*Supplied data*
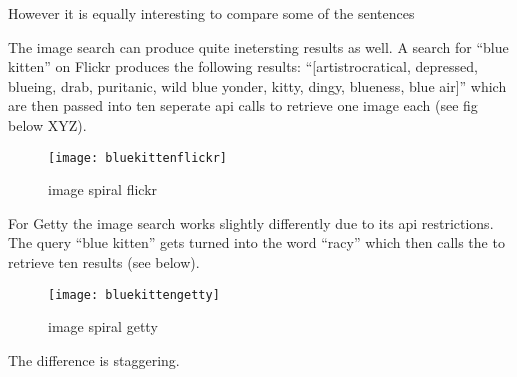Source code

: \spirals

However it is equally interesting to compare some of the sentences



\spirals

The image search can produce quite inetersting results as well. A search for ``blue kitten'' on Flickr produces the following results: ``[artistrocratical, depressed, blueing, drab, puritanic, wild blue yonder, kitty, dingy, blueness, blue air]'' which are then passed into ten seperate \gls{api} calls to retrieve one image each (see fig below XYZ).


\begin{figure}[h!]
\centering
  \texttt{[image: bluekittenflickr]}
\caption[image spiral flickr]{image spiral flickr}
\label{fig:imgspiralflickr}
\end{figure}

For Getty the image search works slightly differently due to its \gls{api} restrictions. The query ``blue kitten'' gets turned into the word ``racy'' which then calls the  to retrieve ten results (see below).

\begin{figure}[h!]
\centering
  \texttt{[image: bluekittengetty]}
\caption[image spiral getty]{image spiral getty}
\label{fig:imgspiralgetty}
\end{figure}

The difference is staggering.










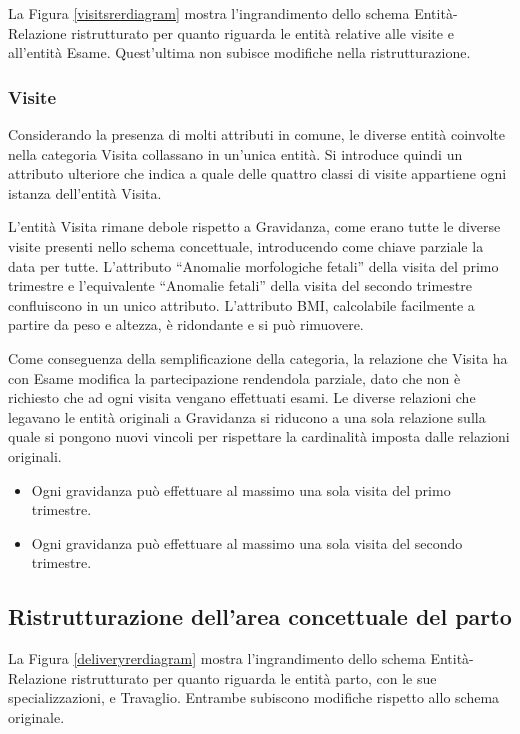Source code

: La Figura \ref{visitsrerdiagram} mostra l'ingrandimento dello schema Entità-Relazione ristrutturato per quanto riguarda le entità relative alle visite e all'entità Esame.
Quest'ultima non subisce modifiche nella ristrutturazione.

\subsubsection{Visite}

Considerando la presenza di molti attributi in comune, le diverse entità coinvolte nella categoria Visita collassano in un'unica entità.
Si introduce quindi un attributo ulteriore che indica a quale delle quattro classi di visite appartiene ogni istanza dell'entità Visita.

L'entità Visita rimane debole rispetto a Gravidanza, come erano tutte le diverse visite presenti nello schema concettuale, introducendo come chiave parziale la data per tutte.
L'attributo \enquote{Anomalie morfologiche fetali} della visita del primo trimestre e l'equivalente \enquote{Anomalie fetali} della visita del secondo trimestre confluiscono in un unico attributo.
L'attributo BMI, calcolabile facilmente a partire da peso e altezza, è ridondante e si può rimuovere.

Come conseguenza della semplificazione della categoria, la relazione che Visita ha con Esame modifica la partecipazione rendendola parziale, dato che non è richiesto che ad ogni visita vengano effettuati esami.
Le diverse relazioni che legavano le entità originali a Gravidanza si riducono a una sola relazione sulla quale si pongono nuovi vincoli per rispettare la cardinalità imposta dalle relazioni originali.
\begin{itemize}
\item[\Con{}] Ogni gravidanza può effettuare al massimo una sola visita del primo trimestre.
\item[\Con{}] Ogni gravidanza può effettuare al massimo una sola visita del secondo trimestre.
\end{itemize}

\subsection{Ristrutturazione dell'area concettuale del parto}

La Figura \ref{deliveryrerdiagram} mostra l'ingrandimento dello schema Entità-Relazione ristrutturato per quanto riguarda le entità parto, con le sue specializzazioni, e Travaglio.
Entrambe subiscono modifiche rispetto allo schema originale.

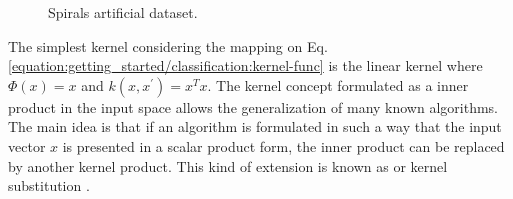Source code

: \documentclass[letterpaper,10pt,english]{sphinxmanual}
\let\sphinxpxdimen\pdfpxdimen\else\newdimen\sphinxpxdimen
\begin{document}
\begin{figure}[htbp]
\centering
\capstart

\noindent\sphinxincludegraphics[width=450\sphinxpxdimen]{{spirals}.png}
\caption{Spirals artificial dataset.}\label{\detokenize{getting_started/classification:spirals-data}}\end{figure}

\sphinxAtStartPar
The simplest kernel considering the mapping on Eq. \eqref{equation:getting_started/classification:kernel-func} is the linear kernel where
\(\Phi(x) = x\) and \(k(x, x^{'}) = x^{T}x\). The kernel concept formulated as a inner product in the
input space allows the generalization of many known algorithms. The main idea is that if an algorithm is formulated
in such a way that the input vector \(x\) is presented in a scalar product form, the inner product can be replaced
by another kernel product. This kind of extension is known as  or kernel substitution .
\end{document}
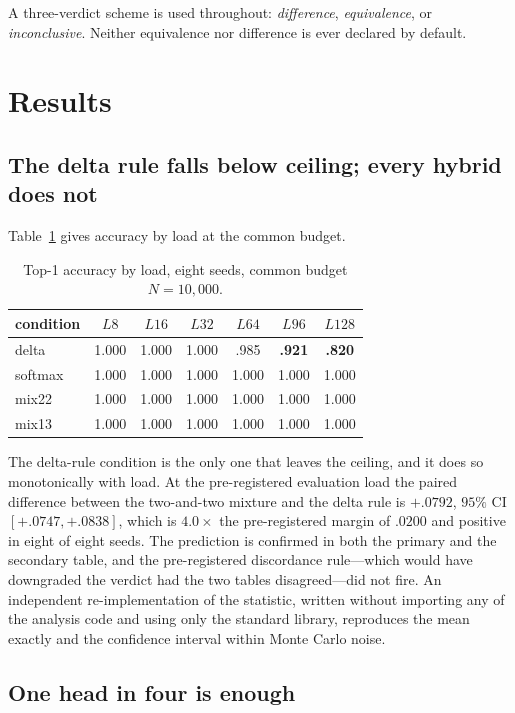 \documentclass[jou,11pt,donotrepeattitle]{apa7}
\begin{document}
A three-verdict scheme is used throughout: \emph{difference}, \emph{equivalence}, or
\emph{inconclusive}. Neither equivalence nor difference is ever declared by default.

\section{Results}

\subsection{The delta rule falls below ceiling; every hybrid does not}

Table~\ref{tab:main} gives accuracy by load at the common budget.

\begin{table}[htbp]
\centering
\caption{Top-1 accuracy by load, eight seeds, common budget $N=10{,}000$.}
\label{tab:main}
\begin{tabular}{lcccccc}
\toprule
condition & $L8$ & $L16$ & $L32$ & $L64$ & $L96$ & $L128$ \\
\midrule
delta   & 1.000 & 1.000 & 1.000 & .985 & \textbf{.921} & \textbf{.820} \\
softmax & 1.000 & 1.000 & 1.000 & 1.000 & 1.000 & 1.000 \\
mix22   & 1.000 & 1.000 & 1.000 & 1.000 & 1.000 & 1.000 \\
mix13   & 1.000 & 1.000 & 1.000 & 1.000 & 1.000 & 1.000 \\
\bottomrule
\end{tabular}
\end{table}

The delta-rule condition is the only one that leaves the ceiling, and it does so
monotonically with load. At the pre-registered evaluation load the paired difference between
the two-and-two mixture and the delta rule is $+.0792$, $95\%$ CI $[+.0747, +.0838]$, which is
$4.0\times$ the pre-registered margin of $.0200$ and positive in eight of eight seeds. The
prediction is confirmed in both the primary and the secondary table, and the pre-registered
discordance rule---which would have downgraded the verdict had the two tables disagreed---did
not fire. An independent re-implementation of the statistic, written without importing any of
the analysis code and using only the standard library, reproduces the mean exactly and the
confidence interval within Monte Carlo noise.

\subsection{One head in four is enough}
\end{document}
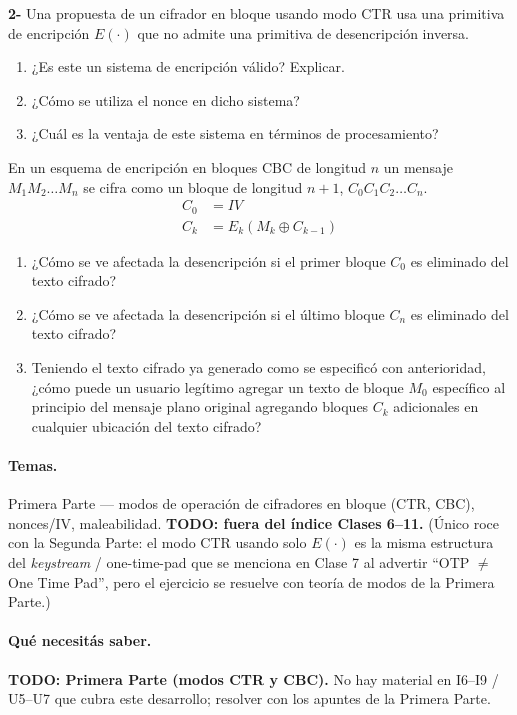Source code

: \begin{consigna}
\textbf{2-} Una propuesta de un cifrador en bloque usando modo CTR usa una primitiva de
encripción $E(\cdot)$ que no admite una primitiva de desencripción inversa.
\begin{enumerate}
\item[(a)] ¿Es este un sistema de encripción válido? Explicar.
\item[(b)] ¿Cómo se utiliza el nonce en dicho sistema?
\item[(c)] ¿Cuál es la ventaja de este sistema en términos de procesamiento?
\end{enumerate}

En un esquema de encripción en bloques CBC de longitud $n$ un mensaje $M_1 M_2 \ldots M_n$ se
cifra como un bloque de longitud $n{+}1$, $C_0 C_1 C_2 \ldots C_n$.
\begin{align*}
C_0 &= IV \\
C_k &= E_k(M_k \oplus C_{k-1})
\end{align*}
\begin{enumerate}
\item[(a)] ¿Cómo se ve afectada la desencripción si el primer bloque $C_0$ es eliminado del texto cifrado?
\item[(b)] ¿Cómo se ve afectada la desencripción si el último bloque $C_n$ es eliminado del texto cifrado?
\item[(c)] Teniendo el texto cifrado ya generado como se especificó con anterioridad, ¿cómo puede un usuario legítimo agregar un texto de bloque $M_0$ específico al principio del mensaje plano original agregando bloques $C_k$ adicionales en cualquier ubicación del texto cifrado?
\end{enumerate}
\end{consigna}

\paragraph{Temas.}
Primera Parte — modos de operación de cifradores en bloque (CTR, CBC), nonces/IV, maleabilidad.
\textbf{TODO: fuera del índice Clases 6--11.} (Único roce con la Segunda Parte: el modo CTR
usando solo $E(\cdot)$ es la misma estructura del \emph{keystream} / one-time-pad que se menciona
en Clase 7 al advertir ``OTP $\ne$ One Time Pad'', pero el ejercicio se resuelve con teoría de
modos de la Primera Parte.)

\paragraph{Qué necesitás saber.}
\textbf{TODO: Primera Parte (modos CTR y CBC).} No hay material en I6--I9 / U5--U7 que cubra
este desarrollo; resolver con los apuntes de la Primera Parte.

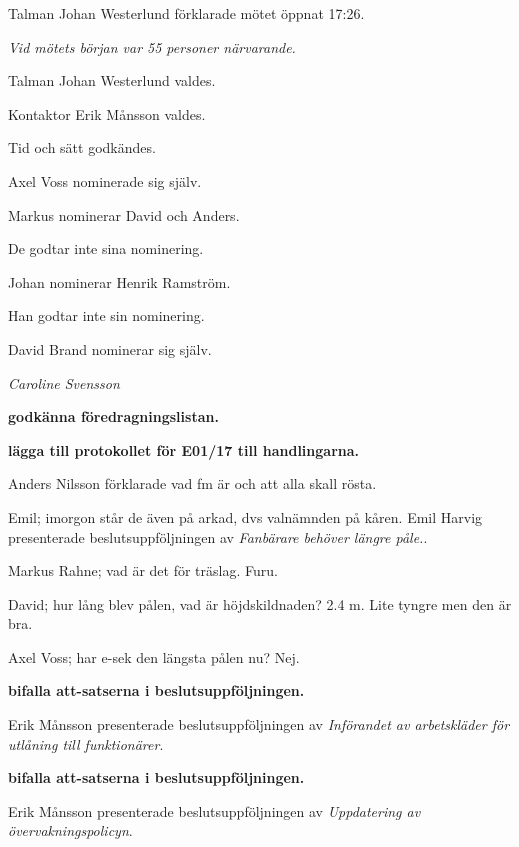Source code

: \documentclass[10pt]{article}
\def\mo{Johan Westerlund}
\def\ms{Erik Månsson}
\begin{document}
\begin{paragrafer}
Talman {\mo} förklarade mötet öppnat 17:26.

\emph{Vid mötets början var 55 personer närvarande.}

Talman {\mo} valdes.

Kontaktor {\ms} valdes.

Tid och sätt godkändes.

Axel Voss nominerade sig själv.

Markus nominerar David och Anders.

De godtar inte sina nominering.

Johan nominerar Henrik Ramström.

Han godtar inte sin nominering.

David Brand nominerar sig själv.

\valavj
{}
\emph{Caroline Svensson}


\textbf{\Mba godkänna föredragningslistan.}

\textbf{\Mba lägga till protokollet för E01/17 till handlingarna.}

Anders Nilsson förklarade vad fm är och att alla skall rösta.

Emil; imorgon står de även på arkad, dvs valnämnden på kåren.
Emil Harvig presenterade beslutsuppföljningen av \emph{Fanbärare behöver längre påle.}.

Markus Rahne; vad är det för träslag. Furu.

David; hur lång blev pålen, vad är höjdskildnaden? 2.4 m. Lite tyngre men den är bra.

Axel Voss; har e-sek den längsta pålen nu? Nej.

\textbf{\Mba bifalla att-satserna i beslutsuppföljningen.}

Erik Månsson presenterade beslutsuppföljningen av \emph{Införandet av arbetskläder för utlåning till funktionärer}.

\textbf{\Mba bifalla att-satserna i beslutsuppföljningen.}

Erik Månsson presenterade beslutsuppföljningen av \emph{Uppdatering av övervakningspolicyn}.


\end{paragrafer}
\end{document}
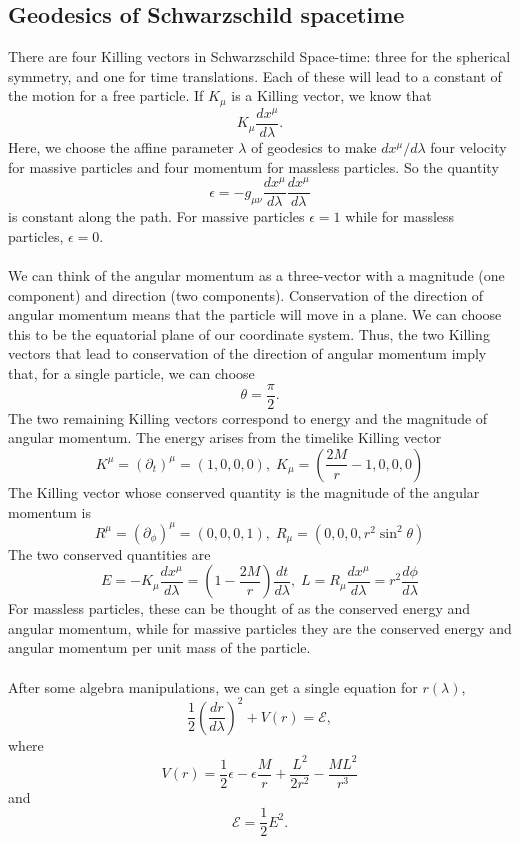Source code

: \subsection{Geodesics of Schwarzschild spacetime}
There are four Killing vectors in Schwarzschild Space-time: three for the spherical symmetry, and one for time translations.
Each of these will lead to a constant of the motion for a free particle.
If $K_{\mu}$ is a Killing vector, we know that
\[K_{\mu} \frac{dx^{\mu}}{d\lambda}.\]
Here, we choose the affine parameter $\lambda$ of geodesics to make $dx^{\mu}/d\lambda$ four velocity for massive particles and four momentum for massless particles. So the quantity
\[\epsilon = -g_{\mu\nu} \frac{dx^{\mu}}{d\lambda} \frac{dx^{\mu}}{d\lambda}\]
is constant along the path. For massive particles $\epsilon = 1$ while for massless particles, $\epsilon = 0$.
\\ \\
We can think of the angular momentum as a three-vector with a magnitude (one component) and direction (two components). 
Conservation of the direction of angular momentum means that the particle will move in a plane. We can choose this to be the equatorial plane of our coordinate system. Thus, the two Killing vectors that lead to conservation of the direction of angular momentum imply that, for a single particle, we can choose
\[\theta = \frac{\pi}{2}.\]
The two remaining Killing vectors correspond to energy and the magnitude of angular momentum. The energy arises from the timelike Killing vector
\[K^{\mu} = (\partial_t)^{\mu} = (1,0,0,0), \; K_{\mu} = (\frac{2M}{r}-1, 0,0,0)\]
The Killing vector whose conserved quantity is the magnitude of the angular momentum is
\[R^{\mu} = (\partial_{\phi})^{\mu} = (0,0,0,1), \; R_{\mu} = (0,0,0,r^2\sin^2\theta) \]
The two conserved quantities are
\[E = -K_{\mu} \frac{dx^{\mu}}{d\lambda} = \left( 1- \frac{2M}{r}\right) \frac{dt}{d\lambda}, \; L = R_{\mu} \frac{dx^{\mu}}{d\lambda} = r^2\frac{d\phi}{d\lambda}\]
For massless particles, these can be thought of as the conserved energy and angular momentum, while for massive particles they are the conserved energy and angular momentum per unit mass of the particle.
\\ \\
After some algebra manipulations, we can get a single equation for $r(\lambda)$,
\[\frac{1}{2} \left( \frac{dr}{d\lambda} \right)^2 + V(r) = \mathcal{E},\]
where
\[V(r) = \frac{1}{2}\epsilon - \epsilon \frac{M}{r} + \frac{L^2}{2r^2} - \frac{ML^2}{r^3}\]
and
\[\mathcal{E} = \frac{1}{2}E^2.\]

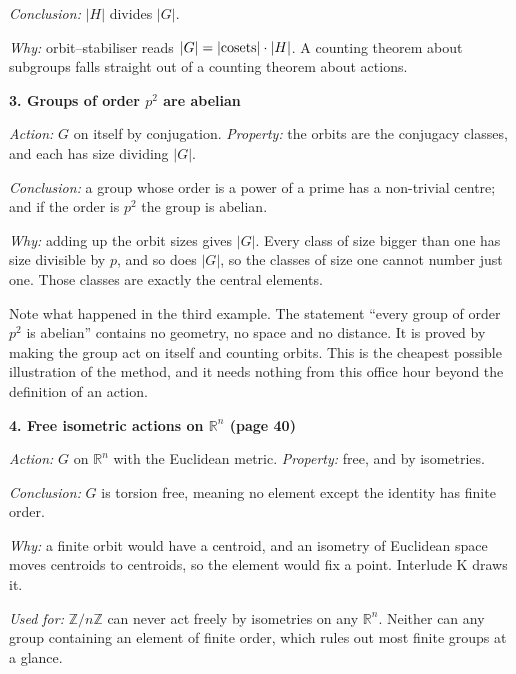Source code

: \documentclass[10pt]{article}
\newcommand{\Z}{\mathbb{Z}}
\newcommand{\R}{\mathbb{R}}
\begin{document}
{\begin{minipage}[t]{744pt}
\begin{minipage}[t]{368pt}
\emph{Conclusion:} $|H|$ divides $|G|$.\par
\emph{Why:} orbit--stabiliser reads $|G|=|{\rm cosets}|\cdot|H|$. A counting theorem about subgroups falls straight out of a counting theorem about actions.\par\vspace{4pt}
{\sffamily\bfseries\color{big} 3. Groups of order $p^2$ are abelian}\par\vspace{1pt}
\emph{Action:} $G$ on itself by conjugation. \emph{Property:} the orbits are the conjugacy classes, and each has size dividing $|G|$.\par
\emph{Conclusion:} a group whose order is a power of a prime has a non-trivial centre; and if the order is $p^2$ the group is abelian.\par
\emph{Why:} adding up the orbit sizes gives $|G|$. Every class of size bigger than one has size divisible by $p$, and so does $|G|$, so the classes of size one cannot number just one. Those classes are exactly the central elements.\par\vspace{2pt}
\begin{bigpic}
Note what happened in the third example. The statement ``every group of order $p^2$ is abelian'' contains no geometry, no space and no distance. It is proved by making the group act on itself and counting orbits. This is the cheapest possible illustration of the method, and it needs nothing from this office hour beyond the definition of an action.
\end{bigpic}
\end{minipage}\hfill
\begin{minipage}[t]{360pt}\vspace{0pt}
{\sffamily\bfseries\color{big} 4. Free isometric actions on $\R^n$ (page 40)}\par\vspace{1pt}
\emph{Action:} $G$ on $\R^n$ with the Euclidean metric. \emph{Property:} free, and by isometries.\par
\emph{Conclusion:} $G$ is torsion free, meaning no element except the identity has finite order.\par
\emph{Why:} a finite orbit would have a centroid, and an isometry of Euclidean space moves centroids to centroids, so the element would fix a point. Interlude K draws it.\par
\emph{Used for:} $\Z/n\Z$ can never act freely by isometries on any $\R^n$. Neither can any group containing an element of finite order, which rules out most finite groups at a glance.\par\vspace{4pt}

\end{minipage}
\end{minipage}}
\end{document}
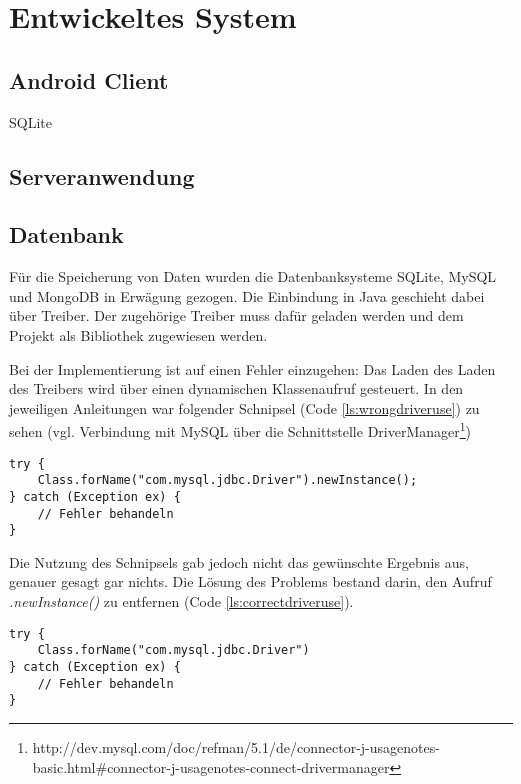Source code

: 
\section{Entwickeltes System}


\subsection{Android Client}

SQLite

\subsection{Serveranwendung}


\subsection{Datenbank}

Für die Speicherung von Daten wurden die Datenbanksysteme SQLite, MySQL und MongoDB in Erwägung gezogen. Die Einbindung in Java geschieht dabei über Treiber. Der zugehörige Treiber  muss dafür geladen werden und dem Projekt als Bibliothek zugewiesen werden.

Bei der Implementierung ist auf einen Fehler einzugehen: Das Laden des Laden des Treibers wird über einen dynamischen Klassenaufruf gesteuert. In den jeweiligen Anleitungen war folgender Schnipsel (Code \ref{ls:wrongdriveruse}) zu sehen (vgl. Verbindung mit MySQL über die Schnittstelle DriverManager\footnote{http://dev.mysql.com/doc/refman/5.1/de/connector-j-usagenotes-basic.html\#connector-j-usagenotes-connect-drivermanager})

\begin{lstlisting}[label=ls:wrongdriveruse,caption=Fehlerhafter dynamischer Klassenaufruf]
try {
	Class.forName("com.mysql.jdbc.Driver").newInstance();
} catch (Exception ex) {
	// Fehler behandeln
}
\end{lstlisting}

Die Nutzung des Schnipsels gab jedoch nicht das gewünschte Ergebnis aus, genauer gesagt gar nichts. Die Lösung des Problems bestand darin, den Aufruf \textit{.newInstance()} zu entfernen (Code \ref{ls:correctdriveruse}).

\begin{lstlisting}[label=ls:correctdriveruse,caption=Korrekter dynamischer Klassenaufruf]
try {
	Class.forName("com.mysql.jdbc.Driver")
} catch (Exception ex) {
	// Fehler behandeln
}
\end{lstlisting}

*Exercise aim*
Tally the lines of the material above that include the word "desencripción", then state that tally alone.

*Answer for the task*
3